Global bonds were poised for another win as of Thursday, data compiled by Bloomberg showed. Treasury bonds were mixed in Friday trading, with the yield on the U.S. 10-year Treasury note hovering around 3.9%.

“We will argue that the market had a downside surprise that translated into a somewhat counterintuitive price reaction,” Ben Jeffery of BMO Capital Markets wrote after Friday’s PCE data. “We expect the proximity of the early close and the long weekend to herald a long winter nap for Treasuries.”

Additional reports Friday showed consumers were also increasingly convinced that inflation in the world’s largest economy was on the right track. At the same time, new home sales figures in the US fell unexpectedly, although this could only be a temporary setback to an expected recovery in the housing market.

The dollar held steady in a weekly rout that saw it trading near a five-month low against its Group of 10 rivals. In the commodities sector, oil prices posted their biggest weekly gain since October as shippers took long detours to combat militant to avoid attacks in the Red Sea.

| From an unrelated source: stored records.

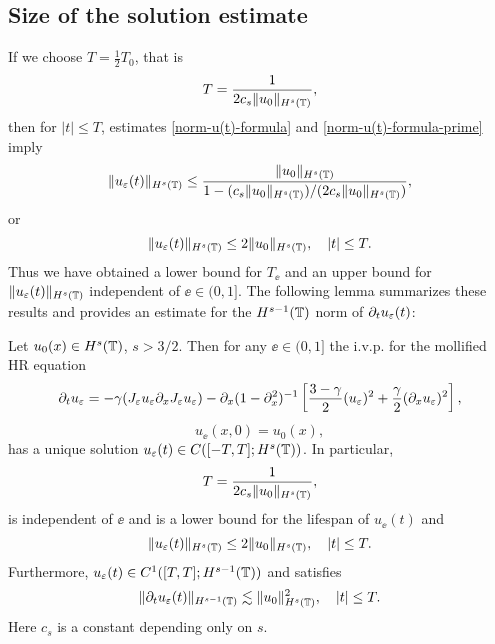 	\subsection{Size of the solution estimate} If we choose  $T=\frac12 T_0$, that is
	\begin{equation} 
		\label{T-def}
		T
		=
		\frac{1}{2 c_s \|u_0\|_{H^s(\mathbb{T})}},
	\end{equation}
	then for $|t| \le T$, estimates \eqref{norm-u(t)-formula} and
	\eqref{norm-u(t)-formula-prime} imply 
	\begin{equation*} 
		\label{u(t)-u(0)-bound}
		\|u_\varepsilon(t)\|_{H^s(\mathbb{T})}
		\le
		\frac{ \|u_0\|_{H^s(\mathbb{T})}}{1-(c_s\|u_0\|_{H^s(\mathbb{T})})/(2 c_s \|u_0\|_{H^s(\mathbb{T})})},
	\end{equation*}
	or 
	\begin{equation} 
		\|u_\varepsilon(t)\|_{H^s(\mathbb{T})}
		\le
		  2 \|u_0\|_{H^s(\mathbb{T})},
		\quad 
		|t| \le T.
	\end{equation}
	Thus we have obtained a lower bound for $T_\ee$ and an upper bound for
	$\|u_\varepsilon(t)\|_{H^s(\mathbb{T})}$ independent of $\ee\in (0, 1]$. The following
	lemma summarizes these results and provides an estimate for the
	$H^{s-1}(\mathbb{T})$ norm of $\partial_t u_\varepsilon(t)$:
	\begin{lemma}
		\label{hr_wp}
		Let  $u_0(x) \in  H^s(\mathbb{T})$, $s >3/2$. Then for any $\ee\in (0, 1]$
		the i.v.p. for the mollified HR equation 
		\begin{equation} 
			\label{hr-moli-2}
			\partial_t  u_\varepsilon 
			=
			-\gamma (J_\varepsilon u_\varepsilon \partial_x  J_\varepsilon  u_\varepsilon) - \partial_x (1-\partial_x^2)^{-1} \left
			[\frac{3-\gamma}{2}(u_\varepsilon)^2 + \frac{\gamma}{2}(\partial_x u_\varepsilon)^2
			\right ], 
		\end{equation} 
		\begin{equation} 
			\label{burgers-moli-data-2} 
			u_\ee(x, 0) = u_0 (x),
		\end{equation}
		has a unique solution $u_\varepsilon( t)\in C([-T, T]; H^s(\mathbb{T}))$. 
		In particular,
		\begin{equation} 
			\label{life-est}
			T
			=
			\frac{1}{2 c_s \|u_0\|_{H^s(\mathbb{T})}},
		\end{equation}
		is independent of $\ee$ and
		is a lower bound for the lifespan of $u_\ee( t)$ and
		\begin{equation}
			\label{u-e-Hs-bound}
			\|u_\varepsilon(t)\|_{H^s(\mathbb{T})}
			\le
			2 \|u_0 \|_{H^s(\mathbb{T})},
			\quad
			|t| \le T.
		\end{equation}
		Furthermore,  $u_\varepsilon( t)\in C^1([T, T]; H^{s-1}(\mathbb{T}))$ and 
		satisfies
		\begin{equation}
			\label{dt-u-e-Hs-bound}
			\|\partial_t u_\varepsilon(t)\|_{H^{s-1}(\mathbb{T})}
			\lesssim
			\|u_0 \|_{H^s(\mathbb{T})}^2,
			\quad
			|t| \le T.
		\end{equation}
		Here  $c_s$ is a constant depending only on $s$.
	\end{lemma}
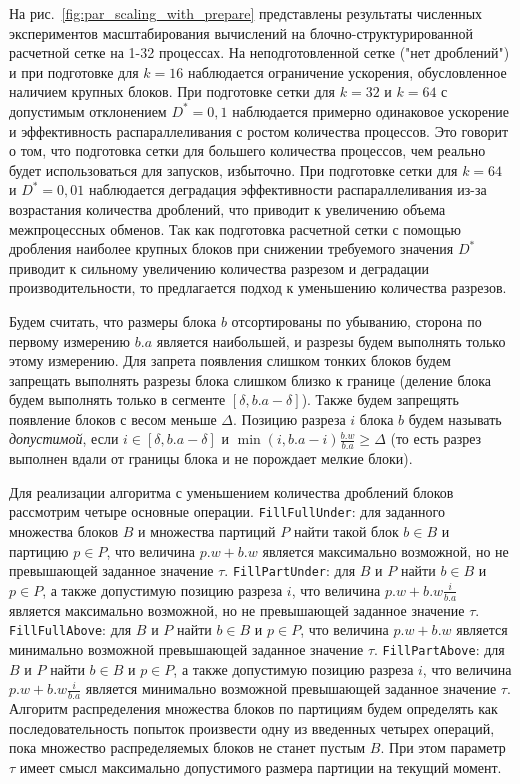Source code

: \documentclass[a4paper,14pt]{extarticle}                     %
\theoremstyle{plain}                                         %
\begin{document}
На рис.~\ref{fig:par_scaling_with_prepare} представлены результаты численных экспериментов масштабирования вычислений на блочно-структурированной расчетной сетке на 1-32 процессах.
На неподготовленной сетке ("нет дроблений") и при подготовке для $k = 16$ наблюдается ограничение ускорения, обусловленное наличием крупных блоков. 
При подготовке сетки для $k = 32$ и $k = 64$ с допустимым отклонением $D^{*} = 0{,}1$ наблюдается примерно одинаковое ускорение и эффективность распараллеливания с ростом количества процессов.
Это говорит о том, что подготовка сетки для большего количества процессов, чем реально будет использоваться для запусков, избыточно.
При подготовке сетки для $k = 64$ и $D^{*} = 0{,}01$ наблюдается деградация эффективности распараллеливания из-за возрастания количества дроблений, что приводит к увеличению объема межпроцессных обменов.
Так как подготовка расчетной сетки с помощью дробления наиболее крупных блоков при снижении требуемого значения $D^{*}$ приводит к сильному увеличению количества разрезом и деградации производительности, то предлагается подход к уменьшению количества разрезов.

Будем считать, что размеры блока $b$ отсортированы по убыванию, сторона по первому измерению $b.a$ является наибольшей, и разрезы будем выполнять только этому измерению.
Для запрета появления слишком тонких блоков будем запрещать выполнять разрезы блока слишком близко к границе (деление блока будем выполнять только в сегменте $[\delta, b.a - \delta]$).
Также будем запрещять появление блоков с весом меньше $\Delta$.
Позицию разреза $i$ блока $b$ будем называть \textit{допустимой}, если $i \in [\delta, b.a - \delta]$ и $\min(i, b.a - i)\frac{b.w}{b.a} \ge \Delta$ (то есть разрез выполнен вдали от границы блока и не порождает мелкие блоки).

Для реализации алгоритма с уменьшением количества дроблений блоков рассмотрим четыре основные операции.
\texttt{FillFullUnder}: для заданного множества блоков $B$ и множества партиций $P$ найти такой блок $b \in B$ и партицию $p \in P$, что величина $p.w + b.w$ является максимально возможной, но не превышающей заданное значение $\tau$.
\texttt{FillPartUnder}: для $B$ и $P$ найти $b \in B$ и $p \in P$, а также допустимую позицию разреза $i$, что величина $p.w + b.w \frac{i}{b.a}$ является максимально возможной, но не превышающей заданное значение $\tau$.
\texttt{FillFullAbove}: для $B$ и $P$ найти $b \in B$ и $p \in P$, что величина $p.w + b.w$ является минимально возможной превышающей заданное значение $\tau$.
\texttt{FillPartAbove}: для $B$ и $P$ найти $b \in B$ и $p \in P$, а также допустимую позицию разреза $i$, что величина $p.w + b.w \frac{i}{b.a}$ является минимально возможной превышающей заданное значение $\tau$.
Алгоритм распределения множества блоков по партициям будем определять как последовательность попыток произвести одну из введенных четырех операций, пока множество распределяемых блоков не станет пустым $B$.
При этом параметр $\tau$ имеет смысл максимально допустимого размера партиции на текущий момент.
\end{document}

Some of the key moves in Friday’s markets:


  • The S&P 500 rose 0.2% as of 4 p.m. New York time

  • The Nasdaq 100 rose 0.1%

  • The Dow Jones Industrial Average was little changed

  • The MSCI World index rose 0.2%


  • The Bloomberg Dollar Spot Index was little changed

  • The euro was little changed at $1.1012

  • The British pound rose 0.1% to $1.2703

  • The Japanese yen fell 0.2% to 142.47 per dollar


  • Bitcoin fell 0.7% to $43,683.67

  • Ether rose 2.9% to $2,314.78


  • The yield on 10-year government bonds was little changed at 3.89%

  • The German ten-year yield rose by one basis point to 1.98%

  • The British ten-year yield fell by two basis points to 3.50%

Raw materials

  • West Texas Intermediate crude fell 0.4% to $73.58 a barrel

  • Spot gold rose 0.4% to $2,053.32 an ounce

This story was produced with the help of Bloomberg Automation.

–With help from Vildana Hajric, Sujata Rao, Carter Johnson, and Liz Capo McCormick.